Although pictures appear in the data, the answer should contain only the lines from its start through the line with "- Gateway REST", written out exactly.
[[ MATERIAL SHOWN open ]]
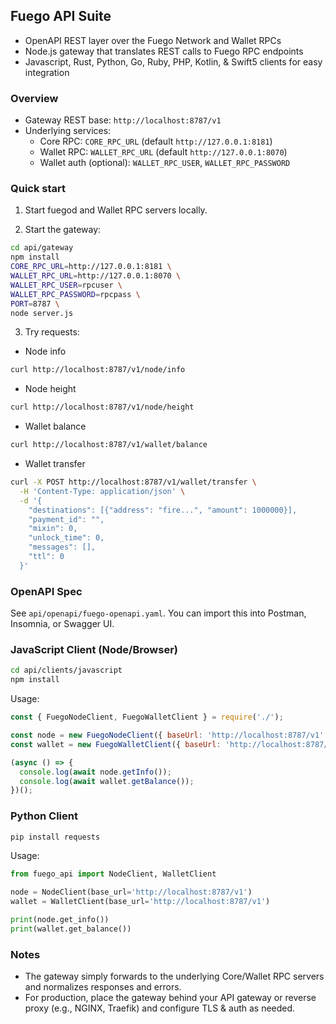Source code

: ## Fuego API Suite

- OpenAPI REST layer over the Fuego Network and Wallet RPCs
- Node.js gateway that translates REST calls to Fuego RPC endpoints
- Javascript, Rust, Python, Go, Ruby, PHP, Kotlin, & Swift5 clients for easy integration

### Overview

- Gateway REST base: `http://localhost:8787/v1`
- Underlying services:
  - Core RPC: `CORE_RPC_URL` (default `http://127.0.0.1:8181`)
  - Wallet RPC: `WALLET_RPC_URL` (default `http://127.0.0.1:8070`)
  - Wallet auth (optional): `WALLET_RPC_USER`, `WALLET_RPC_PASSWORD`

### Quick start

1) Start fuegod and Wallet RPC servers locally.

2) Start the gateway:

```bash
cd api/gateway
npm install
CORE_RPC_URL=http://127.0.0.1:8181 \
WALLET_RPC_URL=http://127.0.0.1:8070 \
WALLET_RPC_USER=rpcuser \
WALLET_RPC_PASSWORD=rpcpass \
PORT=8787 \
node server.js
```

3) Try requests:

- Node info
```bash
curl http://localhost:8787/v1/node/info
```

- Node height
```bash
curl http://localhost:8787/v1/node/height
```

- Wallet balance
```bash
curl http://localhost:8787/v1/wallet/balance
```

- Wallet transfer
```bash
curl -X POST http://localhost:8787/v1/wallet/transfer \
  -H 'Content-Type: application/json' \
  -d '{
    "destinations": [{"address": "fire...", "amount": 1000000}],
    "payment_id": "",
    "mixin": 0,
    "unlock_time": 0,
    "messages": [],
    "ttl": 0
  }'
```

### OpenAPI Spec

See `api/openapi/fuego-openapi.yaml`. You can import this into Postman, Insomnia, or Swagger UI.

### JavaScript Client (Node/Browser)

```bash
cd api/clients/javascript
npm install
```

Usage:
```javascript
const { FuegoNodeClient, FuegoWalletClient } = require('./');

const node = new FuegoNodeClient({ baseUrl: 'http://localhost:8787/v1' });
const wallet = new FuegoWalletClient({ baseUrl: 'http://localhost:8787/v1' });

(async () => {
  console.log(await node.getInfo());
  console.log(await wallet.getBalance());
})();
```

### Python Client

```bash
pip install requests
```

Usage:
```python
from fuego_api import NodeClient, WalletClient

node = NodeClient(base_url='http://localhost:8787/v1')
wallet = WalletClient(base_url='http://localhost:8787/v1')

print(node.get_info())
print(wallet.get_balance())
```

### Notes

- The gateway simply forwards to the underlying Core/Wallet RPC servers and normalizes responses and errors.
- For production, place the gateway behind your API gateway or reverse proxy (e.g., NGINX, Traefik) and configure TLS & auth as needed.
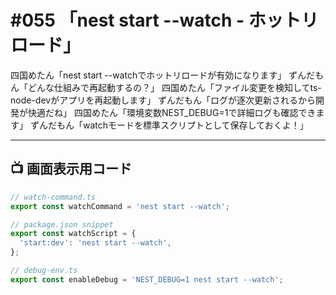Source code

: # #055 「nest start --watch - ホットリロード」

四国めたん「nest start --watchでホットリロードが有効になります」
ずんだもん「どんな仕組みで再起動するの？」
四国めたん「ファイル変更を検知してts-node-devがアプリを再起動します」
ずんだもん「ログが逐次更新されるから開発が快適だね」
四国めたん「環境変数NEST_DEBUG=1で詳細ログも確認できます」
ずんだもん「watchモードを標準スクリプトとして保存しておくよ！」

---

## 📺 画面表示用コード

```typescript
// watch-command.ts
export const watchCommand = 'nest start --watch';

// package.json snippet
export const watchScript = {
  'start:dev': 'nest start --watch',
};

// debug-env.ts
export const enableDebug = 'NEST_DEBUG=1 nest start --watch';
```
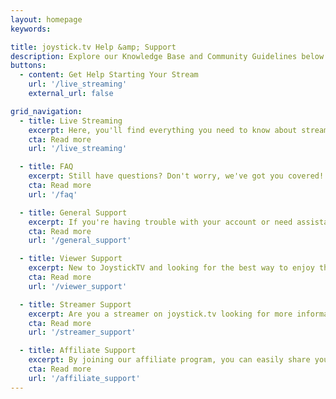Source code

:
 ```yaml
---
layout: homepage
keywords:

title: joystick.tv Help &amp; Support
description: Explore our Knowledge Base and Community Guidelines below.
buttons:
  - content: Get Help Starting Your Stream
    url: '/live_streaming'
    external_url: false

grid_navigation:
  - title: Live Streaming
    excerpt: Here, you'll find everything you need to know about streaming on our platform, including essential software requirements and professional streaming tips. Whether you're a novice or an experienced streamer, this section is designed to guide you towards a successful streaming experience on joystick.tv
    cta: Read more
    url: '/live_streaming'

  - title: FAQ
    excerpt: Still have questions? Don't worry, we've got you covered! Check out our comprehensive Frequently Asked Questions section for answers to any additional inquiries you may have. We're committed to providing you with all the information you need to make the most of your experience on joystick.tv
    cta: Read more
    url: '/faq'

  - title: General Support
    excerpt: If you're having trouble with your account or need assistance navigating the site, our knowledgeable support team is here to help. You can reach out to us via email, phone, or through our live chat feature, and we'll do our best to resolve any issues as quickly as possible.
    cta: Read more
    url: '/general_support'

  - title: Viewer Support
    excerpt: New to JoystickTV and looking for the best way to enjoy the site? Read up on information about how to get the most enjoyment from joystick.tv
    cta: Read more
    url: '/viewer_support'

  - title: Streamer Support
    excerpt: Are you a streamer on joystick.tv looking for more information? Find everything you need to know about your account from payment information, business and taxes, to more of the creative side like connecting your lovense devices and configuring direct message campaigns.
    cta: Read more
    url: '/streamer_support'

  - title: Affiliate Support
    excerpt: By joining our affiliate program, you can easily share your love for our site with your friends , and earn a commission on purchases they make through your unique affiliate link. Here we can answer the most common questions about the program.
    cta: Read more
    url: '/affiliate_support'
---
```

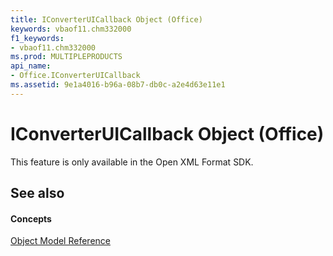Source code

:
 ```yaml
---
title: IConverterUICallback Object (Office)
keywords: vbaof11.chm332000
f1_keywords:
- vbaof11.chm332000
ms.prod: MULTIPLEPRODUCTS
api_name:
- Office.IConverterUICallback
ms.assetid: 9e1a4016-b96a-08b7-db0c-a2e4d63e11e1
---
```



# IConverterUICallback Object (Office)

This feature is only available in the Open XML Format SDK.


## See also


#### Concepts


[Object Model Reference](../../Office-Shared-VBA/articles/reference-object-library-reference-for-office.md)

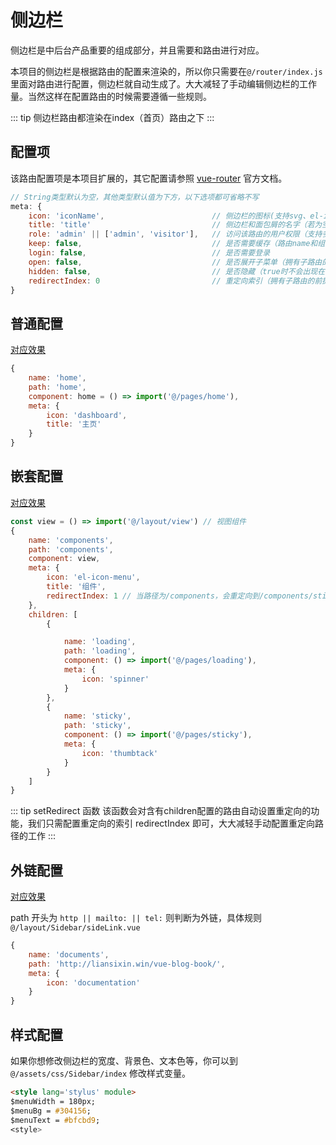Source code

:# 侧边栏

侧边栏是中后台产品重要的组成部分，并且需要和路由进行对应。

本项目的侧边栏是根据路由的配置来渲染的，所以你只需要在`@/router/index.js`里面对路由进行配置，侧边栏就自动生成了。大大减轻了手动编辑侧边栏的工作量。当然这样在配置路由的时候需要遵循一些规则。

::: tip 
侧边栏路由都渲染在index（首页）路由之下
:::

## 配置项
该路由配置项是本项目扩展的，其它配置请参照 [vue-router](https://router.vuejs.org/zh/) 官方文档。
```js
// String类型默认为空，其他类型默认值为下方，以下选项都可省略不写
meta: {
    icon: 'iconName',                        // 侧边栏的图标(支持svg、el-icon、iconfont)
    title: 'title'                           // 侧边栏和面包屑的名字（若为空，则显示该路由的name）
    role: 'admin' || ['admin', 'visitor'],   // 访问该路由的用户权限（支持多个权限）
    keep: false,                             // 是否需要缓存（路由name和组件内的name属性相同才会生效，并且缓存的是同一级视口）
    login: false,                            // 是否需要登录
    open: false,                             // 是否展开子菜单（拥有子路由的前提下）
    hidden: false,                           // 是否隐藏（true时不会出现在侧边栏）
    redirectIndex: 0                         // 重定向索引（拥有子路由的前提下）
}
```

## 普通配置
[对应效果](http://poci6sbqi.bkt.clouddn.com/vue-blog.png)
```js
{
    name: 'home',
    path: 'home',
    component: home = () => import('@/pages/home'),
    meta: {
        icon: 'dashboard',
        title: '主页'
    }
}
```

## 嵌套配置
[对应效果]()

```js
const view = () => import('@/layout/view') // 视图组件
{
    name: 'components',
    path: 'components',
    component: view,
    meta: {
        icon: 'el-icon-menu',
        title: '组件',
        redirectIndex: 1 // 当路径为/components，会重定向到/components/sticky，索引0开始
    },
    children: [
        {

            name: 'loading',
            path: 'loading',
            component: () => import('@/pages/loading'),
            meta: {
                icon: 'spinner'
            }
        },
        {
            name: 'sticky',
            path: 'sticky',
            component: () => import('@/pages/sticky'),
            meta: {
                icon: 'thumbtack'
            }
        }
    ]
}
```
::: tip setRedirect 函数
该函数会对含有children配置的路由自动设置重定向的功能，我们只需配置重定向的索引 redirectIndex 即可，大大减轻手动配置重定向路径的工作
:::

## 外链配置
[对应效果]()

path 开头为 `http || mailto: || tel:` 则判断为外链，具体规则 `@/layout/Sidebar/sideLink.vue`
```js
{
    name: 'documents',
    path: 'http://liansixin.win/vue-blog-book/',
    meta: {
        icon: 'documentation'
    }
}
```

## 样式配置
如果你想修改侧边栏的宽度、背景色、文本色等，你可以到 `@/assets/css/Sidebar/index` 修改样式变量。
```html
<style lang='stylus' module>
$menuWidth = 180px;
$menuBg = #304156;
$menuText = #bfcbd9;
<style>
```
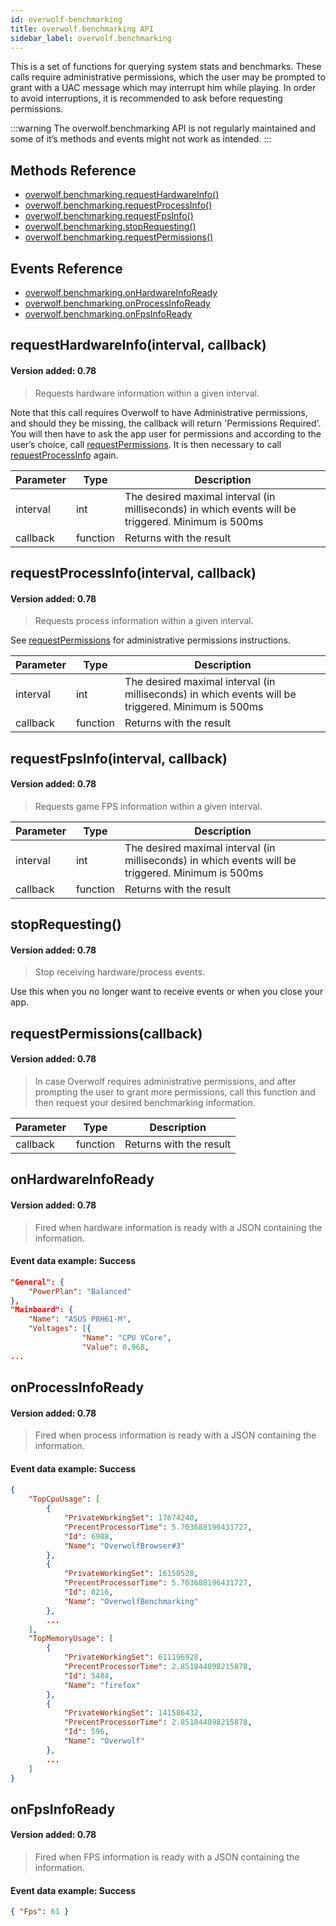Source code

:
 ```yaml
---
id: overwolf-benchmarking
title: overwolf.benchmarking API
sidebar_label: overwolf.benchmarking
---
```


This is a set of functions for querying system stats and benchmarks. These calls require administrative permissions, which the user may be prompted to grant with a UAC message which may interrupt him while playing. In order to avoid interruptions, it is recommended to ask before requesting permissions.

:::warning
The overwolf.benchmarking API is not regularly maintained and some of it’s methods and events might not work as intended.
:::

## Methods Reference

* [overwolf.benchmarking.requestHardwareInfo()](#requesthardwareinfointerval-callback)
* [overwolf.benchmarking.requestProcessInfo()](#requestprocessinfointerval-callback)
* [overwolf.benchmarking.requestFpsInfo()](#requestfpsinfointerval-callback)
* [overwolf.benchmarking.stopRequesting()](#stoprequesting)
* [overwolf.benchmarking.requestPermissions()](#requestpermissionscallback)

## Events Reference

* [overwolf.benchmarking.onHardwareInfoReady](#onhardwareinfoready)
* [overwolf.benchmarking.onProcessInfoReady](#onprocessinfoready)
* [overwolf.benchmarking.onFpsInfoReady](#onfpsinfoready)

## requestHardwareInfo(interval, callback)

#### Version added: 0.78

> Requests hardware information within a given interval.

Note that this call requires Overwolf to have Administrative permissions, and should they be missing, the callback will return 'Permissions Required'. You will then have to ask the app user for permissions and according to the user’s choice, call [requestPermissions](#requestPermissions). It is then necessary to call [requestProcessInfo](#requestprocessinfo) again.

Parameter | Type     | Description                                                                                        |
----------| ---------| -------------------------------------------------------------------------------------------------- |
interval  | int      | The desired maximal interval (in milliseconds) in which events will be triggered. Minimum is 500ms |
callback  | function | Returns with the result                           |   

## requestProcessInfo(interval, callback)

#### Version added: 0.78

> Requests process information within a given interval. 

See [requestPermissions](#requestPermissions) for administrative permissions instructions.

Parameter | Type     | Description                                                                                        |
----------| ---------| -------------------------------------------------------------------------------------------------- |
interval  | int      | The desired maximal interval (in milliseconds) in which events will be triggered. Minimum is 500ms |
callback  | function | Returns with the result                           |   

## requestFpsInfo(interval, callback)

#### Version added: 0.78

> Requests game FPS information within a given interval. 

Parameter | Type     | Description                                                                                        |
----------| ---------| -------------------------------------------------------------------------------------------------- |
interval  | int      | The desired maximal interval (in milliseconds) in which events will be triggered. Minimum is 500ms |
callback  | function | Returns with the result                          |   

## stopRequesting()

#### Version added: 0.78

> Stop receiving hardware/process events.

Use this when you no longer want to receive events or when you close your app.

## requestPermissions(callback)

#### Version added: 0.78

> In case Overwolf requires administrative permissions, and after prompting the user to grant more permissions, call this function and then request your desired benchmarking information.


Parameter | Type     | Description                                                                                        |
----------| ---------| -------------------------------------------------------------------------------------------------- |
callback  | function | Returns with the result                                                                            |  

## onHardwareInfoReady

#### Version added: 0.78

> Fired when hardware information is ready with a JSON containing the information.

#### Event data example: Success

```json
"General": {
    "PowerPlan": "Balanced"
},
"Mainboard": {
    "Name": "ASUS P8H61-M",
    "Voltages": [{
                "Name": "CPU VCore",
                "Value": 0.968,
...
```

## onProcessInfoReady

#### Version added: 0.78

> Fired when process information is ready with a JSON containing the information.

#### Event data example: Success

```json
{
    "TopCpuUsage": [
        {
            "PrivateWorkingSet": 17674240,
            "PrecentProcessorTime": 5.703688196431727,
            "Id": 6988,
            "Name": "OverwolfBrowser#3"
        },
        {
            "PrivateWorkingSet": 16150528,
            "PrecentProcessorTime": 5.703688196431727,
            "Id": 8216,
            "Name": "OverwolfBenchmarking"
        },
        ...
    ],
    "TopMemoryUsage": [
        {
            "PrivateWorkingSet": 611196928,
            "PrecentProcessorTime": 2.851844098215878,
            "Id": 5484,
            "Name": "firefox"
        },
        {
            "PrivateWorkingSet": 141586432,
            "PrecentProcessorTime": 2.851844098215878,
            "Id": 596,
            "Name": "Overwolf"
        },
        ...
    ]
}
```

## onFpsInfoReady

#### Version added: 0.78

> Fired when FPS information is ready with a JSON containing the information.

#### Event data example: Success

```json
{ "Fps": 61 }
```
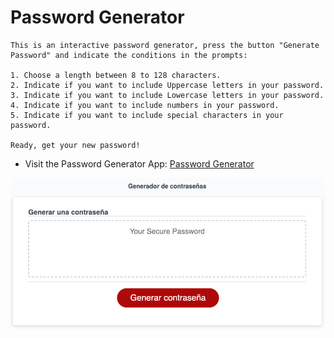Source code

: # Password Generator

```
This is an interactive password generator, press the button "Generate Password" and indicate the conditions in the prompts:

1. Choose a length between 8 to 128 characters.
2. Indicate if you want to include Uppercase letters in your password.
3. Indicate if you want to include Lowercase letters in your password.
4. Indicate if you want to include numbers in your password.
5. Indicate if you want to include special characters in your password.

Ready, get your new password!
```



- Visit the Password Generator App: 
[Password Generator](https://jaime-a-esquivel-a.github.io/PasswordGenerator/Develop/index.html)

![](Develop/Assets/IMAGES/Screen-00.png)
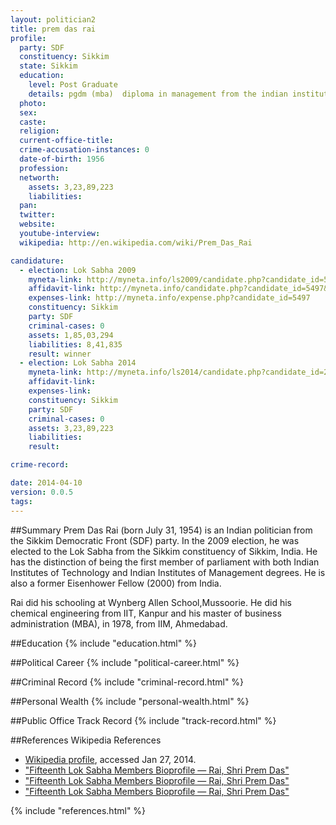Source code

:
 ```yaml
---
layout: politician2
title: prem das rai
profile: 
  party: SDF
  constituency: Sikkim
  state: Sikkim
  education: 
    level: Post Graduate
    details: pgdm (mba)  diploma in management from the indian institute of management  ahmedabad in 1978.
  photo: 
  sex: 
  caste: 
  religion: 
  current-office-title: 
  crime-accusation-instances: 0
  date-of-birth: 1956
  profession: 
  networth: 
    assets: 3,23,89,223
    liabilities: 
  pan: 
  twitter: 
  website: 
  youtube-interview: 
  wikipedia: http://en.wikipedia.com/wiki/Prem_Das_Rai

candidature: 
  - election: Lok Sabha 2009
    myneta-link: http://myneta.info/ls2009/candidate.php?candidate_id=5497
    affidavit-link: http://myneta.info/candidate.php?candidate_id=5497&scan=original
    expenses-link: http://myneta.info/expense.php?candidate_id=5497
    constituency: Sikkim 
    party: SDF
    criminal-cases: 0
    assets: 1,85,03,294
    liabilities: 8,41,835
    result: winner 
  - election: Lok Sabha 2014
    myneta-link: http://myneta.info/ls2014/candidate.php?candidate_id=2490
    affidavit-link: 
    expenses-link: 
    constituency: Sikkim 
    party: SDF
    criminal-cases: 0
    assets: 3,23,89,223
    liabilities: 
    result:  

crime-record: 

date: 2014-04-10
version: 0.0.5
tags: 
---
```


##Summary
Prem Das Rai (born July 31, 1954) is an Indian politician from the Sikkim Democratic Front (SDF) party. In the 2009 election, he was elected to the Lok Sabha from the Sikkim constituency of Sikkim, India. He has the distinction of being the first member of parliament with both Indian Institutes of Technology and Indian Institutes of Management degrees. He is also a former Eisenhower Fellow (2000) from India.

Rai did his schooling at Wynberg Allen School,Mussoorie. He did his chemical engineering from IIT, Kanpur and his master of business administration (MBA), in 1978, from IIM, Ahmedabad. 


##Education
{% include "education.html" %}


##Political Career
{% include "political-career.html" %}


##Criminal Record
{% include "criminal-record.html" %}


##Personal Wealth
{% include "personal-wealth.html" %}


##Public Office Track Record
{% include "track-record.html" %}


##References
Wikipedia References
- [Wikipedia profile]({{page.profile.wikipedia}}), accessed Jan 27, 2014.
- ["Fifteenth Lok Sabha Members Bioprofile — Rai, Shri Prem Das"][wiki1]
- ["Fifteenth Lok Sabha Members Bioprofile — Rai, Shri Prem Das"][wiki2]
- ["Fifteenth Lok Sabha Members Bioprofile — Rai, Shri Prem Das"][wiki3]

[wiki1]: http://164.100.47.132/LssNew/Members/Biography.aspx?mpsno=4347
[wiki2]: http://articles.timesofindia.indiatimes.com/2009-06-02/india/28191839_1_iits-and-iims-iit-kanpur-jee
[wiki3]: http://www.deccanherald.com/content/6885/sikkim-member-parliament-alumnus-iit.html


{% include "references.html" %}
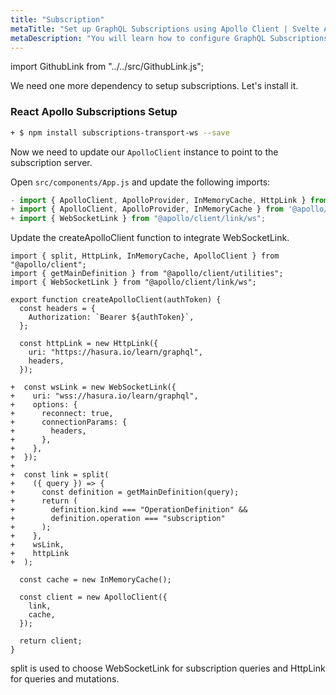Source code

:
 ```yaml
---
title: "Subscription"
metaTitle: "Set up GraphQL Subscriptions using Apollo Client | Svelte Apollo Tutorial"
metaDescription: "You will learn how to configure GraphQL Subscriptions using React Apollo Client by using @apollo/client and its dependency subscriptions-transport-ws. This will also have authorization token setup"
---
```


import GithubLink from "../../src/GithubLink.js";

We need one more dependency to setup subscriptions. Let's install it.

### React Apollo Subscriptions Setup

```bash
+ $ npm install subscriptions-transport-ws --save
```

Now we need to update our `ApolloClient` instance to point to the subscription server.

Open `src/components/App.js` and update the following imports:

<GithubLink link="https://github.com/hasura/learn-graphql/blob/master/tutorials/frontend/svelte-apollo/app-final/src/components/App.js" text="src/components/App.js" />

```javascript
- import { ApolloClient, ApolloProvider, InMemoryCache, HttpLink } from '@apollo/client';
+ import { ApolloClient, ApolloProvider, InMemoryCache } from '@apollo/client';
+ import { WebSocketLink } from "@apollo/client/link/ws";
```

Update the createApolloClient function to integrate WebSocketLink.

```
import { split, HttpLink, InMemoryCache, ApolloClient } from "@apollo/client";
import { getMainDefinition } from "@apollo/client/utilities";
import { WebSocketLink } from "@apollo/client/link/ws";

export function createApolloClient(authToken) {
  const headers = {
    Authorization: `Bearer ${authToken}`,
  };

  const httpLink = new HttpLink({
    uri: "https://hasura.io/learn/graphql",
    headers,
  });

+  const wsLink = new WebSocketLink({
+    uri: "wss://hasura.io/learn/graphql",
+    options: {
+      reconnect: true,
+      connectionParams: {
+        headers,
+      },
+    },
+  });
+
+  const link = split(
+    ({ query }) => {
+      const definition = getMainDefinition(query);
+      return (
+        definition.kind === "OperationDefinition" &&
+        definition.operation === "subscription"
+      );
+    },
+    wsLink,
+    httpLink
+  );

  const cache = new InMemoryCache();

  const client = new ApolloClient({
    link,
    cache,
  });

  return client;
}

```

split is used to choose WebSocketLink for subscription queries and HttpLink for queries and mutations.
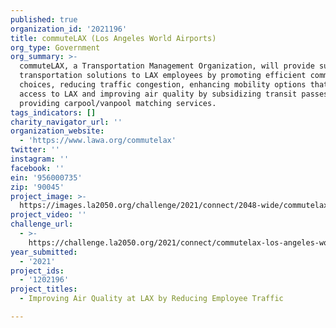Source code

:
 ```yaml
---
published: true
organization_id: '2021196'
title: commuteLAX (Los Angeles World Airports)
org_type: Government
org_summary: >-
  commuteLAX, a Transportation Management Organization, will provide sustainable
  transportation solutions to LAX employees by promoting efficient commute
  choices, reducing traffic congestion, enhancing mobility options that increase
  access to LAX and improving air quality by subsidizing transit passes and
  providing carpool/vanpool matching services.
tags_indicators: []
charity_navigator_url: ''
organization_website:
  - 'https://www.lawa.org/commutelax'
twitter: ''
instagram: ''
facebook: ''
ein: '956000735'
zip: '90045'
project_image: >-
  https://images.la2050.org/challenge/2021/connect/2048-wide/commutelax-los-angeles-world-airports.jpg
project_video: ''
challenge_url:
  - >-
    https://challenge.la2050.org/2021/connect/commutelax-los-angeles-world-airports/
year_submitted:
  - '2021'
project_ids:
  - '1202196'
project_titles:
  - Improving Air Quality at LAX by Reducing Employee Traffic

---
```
[[ MATERIAL SHOWN closed ]]
• **REPLY**
Source code

: ## Fuego API Suite

- OpenAPI REST layer over the Fuego Network and Wallet RPCs
- Node.js gateway that translates REST calls to Fuego RPC endpoints
- Javascript, Rust, Python, Go, Ruby, PHP, Kotlin, & Swift5 clients for easy integration

### Overview

- Gateway REST base: `http://localhost:8787/v1`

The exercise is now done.